# [Description of the task]
Every line of the data is to be transcribed as it stands.
[[ Data records open ]]
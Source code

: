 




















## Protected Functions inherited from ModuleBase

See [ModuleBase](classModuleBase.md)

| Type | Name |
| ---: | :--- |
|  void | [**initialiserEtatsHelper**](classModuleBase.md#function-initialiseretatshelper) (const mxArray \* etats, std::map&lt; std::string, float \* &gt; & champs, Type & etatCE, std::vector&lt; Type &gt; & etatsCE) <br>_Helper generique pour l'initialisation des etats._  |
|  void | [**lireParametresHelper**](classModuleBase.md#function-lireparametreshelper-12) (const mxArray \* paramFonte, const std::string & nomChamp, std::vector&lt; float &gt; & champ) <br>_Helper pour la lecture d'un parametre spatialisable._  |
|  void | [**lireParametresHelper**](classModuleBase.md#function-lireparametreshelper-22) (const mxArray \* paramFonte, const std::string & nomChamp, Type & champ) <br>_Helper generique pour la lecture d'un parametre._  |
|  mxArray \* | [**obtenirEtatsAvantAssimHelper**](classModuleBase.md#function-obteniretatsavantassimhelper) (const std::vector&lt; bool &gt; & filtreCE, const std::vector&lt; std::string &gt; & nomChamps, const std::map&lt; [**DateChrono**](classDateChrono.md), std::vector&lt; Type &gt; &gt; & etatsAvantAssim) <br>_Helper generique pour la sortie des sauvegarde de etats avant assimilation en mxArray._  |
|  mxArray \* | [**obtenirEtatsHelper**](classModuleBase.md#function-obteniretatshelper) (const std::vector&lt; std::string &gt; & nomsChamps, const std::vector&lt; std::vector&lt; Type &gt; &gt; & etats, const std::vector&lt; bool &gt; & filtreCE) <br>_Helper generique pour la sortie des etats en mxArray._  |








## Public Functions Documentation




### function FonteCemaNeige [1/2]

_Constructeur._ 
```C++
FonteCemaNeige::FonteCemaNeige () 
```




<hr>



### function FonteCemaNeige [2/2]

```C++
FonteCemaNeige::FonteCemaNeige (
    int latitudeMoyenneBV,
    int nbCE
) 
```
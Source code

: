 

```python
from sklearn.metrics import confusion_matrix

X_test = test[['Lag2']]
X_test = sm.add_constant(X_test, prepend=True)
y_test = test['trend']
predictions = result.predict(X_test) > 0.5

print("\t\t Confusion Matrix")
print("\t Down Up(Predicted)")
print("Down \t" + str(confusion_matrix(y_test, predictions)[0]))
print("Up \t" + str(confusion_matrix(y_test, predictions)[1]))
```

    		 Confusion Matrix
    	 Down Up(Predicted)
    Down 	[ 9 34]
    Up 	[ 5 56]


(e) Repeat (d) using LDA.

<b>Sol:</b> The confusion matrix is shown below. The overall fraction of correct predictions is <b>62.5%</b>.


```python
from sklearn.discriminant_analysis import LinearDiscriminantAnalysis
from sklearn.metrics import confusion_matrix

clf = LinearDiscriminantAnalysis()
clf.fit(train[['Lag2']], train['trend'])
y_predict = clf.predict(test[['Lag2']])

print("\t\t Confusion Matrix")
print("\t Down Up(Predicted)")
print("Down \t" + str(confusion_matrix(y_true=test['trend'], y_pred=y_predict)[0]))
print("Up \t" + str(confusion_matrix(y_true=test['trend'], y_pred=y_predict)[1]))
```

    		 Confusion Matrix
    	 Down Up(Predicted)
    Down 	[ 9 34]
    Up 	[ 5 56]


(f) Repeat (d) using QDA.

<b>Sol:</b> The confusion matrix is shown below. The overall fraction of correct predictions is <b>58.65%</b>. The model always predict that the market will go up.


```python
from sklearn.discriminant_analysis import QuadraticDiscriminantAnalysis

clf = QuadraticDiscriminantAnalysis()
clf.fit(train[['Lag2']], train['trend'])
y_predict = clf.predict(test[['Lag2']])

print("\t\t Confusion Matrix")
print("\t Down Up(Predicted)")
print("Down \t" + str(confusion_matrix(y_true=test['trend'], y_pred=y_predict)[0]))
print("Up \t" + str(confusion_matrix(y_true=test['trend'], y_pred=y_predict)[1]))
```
[[ Data records closed ]]
# [Written answer]
Source code

: 




















## Protected Functions inherited from ModuleBase

See [ModuleBase](classModuleBase.md)

| Type | Name |
| ---: | :--- |
|  void | [**initialiserEtatsHelper**](classModuleBase.md#function-initialiseretatshelper) (const mxArray \* etats, std::map&lt; std::string, float \* &gt; & champs, Type & etatCE, std::vector&lt; Type &gt; & etatsCE) <br>_Helper generique pour l'initialisation des etats._  |
|  void | [**lireParametresHelper**](classModuleBase.md#function-lireparametreshelper-12) (const mxArray \* paramFonte, const std::string & nomChamp, std::vector&lt; float &gt; & champ) <br>_Helper pour la lecture d'un parametre spatialisable._  |
|  void | [**lireParametresHelper**](classModuleBase.md#function-lireparametreshelper-22) (const mxArray \* paramFonte, const std::string & nomChamp, Type & champ) <br>_Helper generique pour la lecture d'un parametre._  |
|  mxArray \* | [**obtenirEtatsAvantAssimHelper**](classModuleBase.md#function-obteniretatsavantassimhelper) (const std::vector&lt; bool &gt; & filtreCE, const std::vector&lt; std::string &gt; & nomChamps, const std::map&lt; [**DateChrono**](classDateChrono.md), std::vector&lt; Type &gt; &gt; & etatsAvantAssim) <br>_Helper generique pour la sortie des sauvegarde de etats avant assimilation en mxArray._  |
|  mxArray \* | [**obtenirEtatsHelper**](classModuleBase.md#function-obteniretatshelper) (const std::vector&lt; std::string &gt; & nomsChamps, const std::vector&lt; std::vector&lt; Type &gt; &gt; & etats, const std::vector&lt; bool &gt; & filtreCE) <br>_Helper generique pour la sortie des etats en mxArray._  |








## Public Functions Documentation




### function FonteCemaNeige [1/2]

_Constructeur._ 
```C++
FonteCemaNeige::FonteCemaNeige () 
```




<hr>



### function FonteCemaNeige [2/2]

```C++
FonteCemaNeige::FonteCemaNeige (
    int latitudeMoyenneBV,
    int nbCE
) 
```
Source code

: 

```python
from sklearn.metrics import confusion_matrix

X_test = test[['Lag2']]
X_test = sm.add_constant(X_test, prepend=True)
y_test = test['trend']
predictions = result.predict(X_test) > 0.5

print("\t\t Confusion Matrix")
print("\t Down Up(Predicted)")
print("Down \t" + str(confusion_matrix(y_test, predictions)[0]))
print("Up \t" + str(confusion_matrix(y_test, predictions)[1]))
```

    		 Confusion Matrix
    	 Down Up(Predicted)
    Down 	[ 9 34]
    Up 	[ 5 56]


(e) Repeat (d) using LDA.

<b>Sol:</b> The confusion matrix is shown below. The overall fraction of correct predictions is <b>62.5%</b>.


```python
from sklearn.discriminant_analysis import LinearDiscriminantAnalysis
from sklearn.metrics import confusion_matrix

clf = LinearDiscriminantAnalysis()
clf.fit(train[['Lag2']], train['trend'])
y_predict = clf.predict(test[['Lag2']])

print("\t\t Confusion Matrix")
print("\t Down Up(Predicted)")
print("Down \t" + str(confusion_matrix(y_true=test['trend'], y_pred=y_predict)[0]))
print("Up \t" + str(confusion_matrix(y_true=test['trend'], y_pred=y_predict)[1]))
```

    		 Confusion Matrix
    	 Down Up(Predicted)
    Down 	[ 9 34]
    Up 	[ 5 56]


(f) Repeat (d) using QDA.

<b>Sol:</b> The confusion matrix is shown below. The overall fraction of correct predictions is <b>58.65%</b>. The model always predict that the market will go up.


```python
from sklearn.discriminant_analysis import QuadraticDiscriminantAnalysis

clf = QuadraticDiscriminantAnalysis()
clf.fit(train[['Lag2']], train['trend'])
y_predict = clf.predict(test[['Lag2']])

print("\t\t Confusion Matrix")
print("\t Down Up(Predicted)")
print("Down \t" + str(confusion_matrix(y_true=test['trend'], y_pred=y_predict)[0]))
print("Up \t" + str(confusion_matrix(y_true=test['trend'], y_pred=y_predict)[1]))
```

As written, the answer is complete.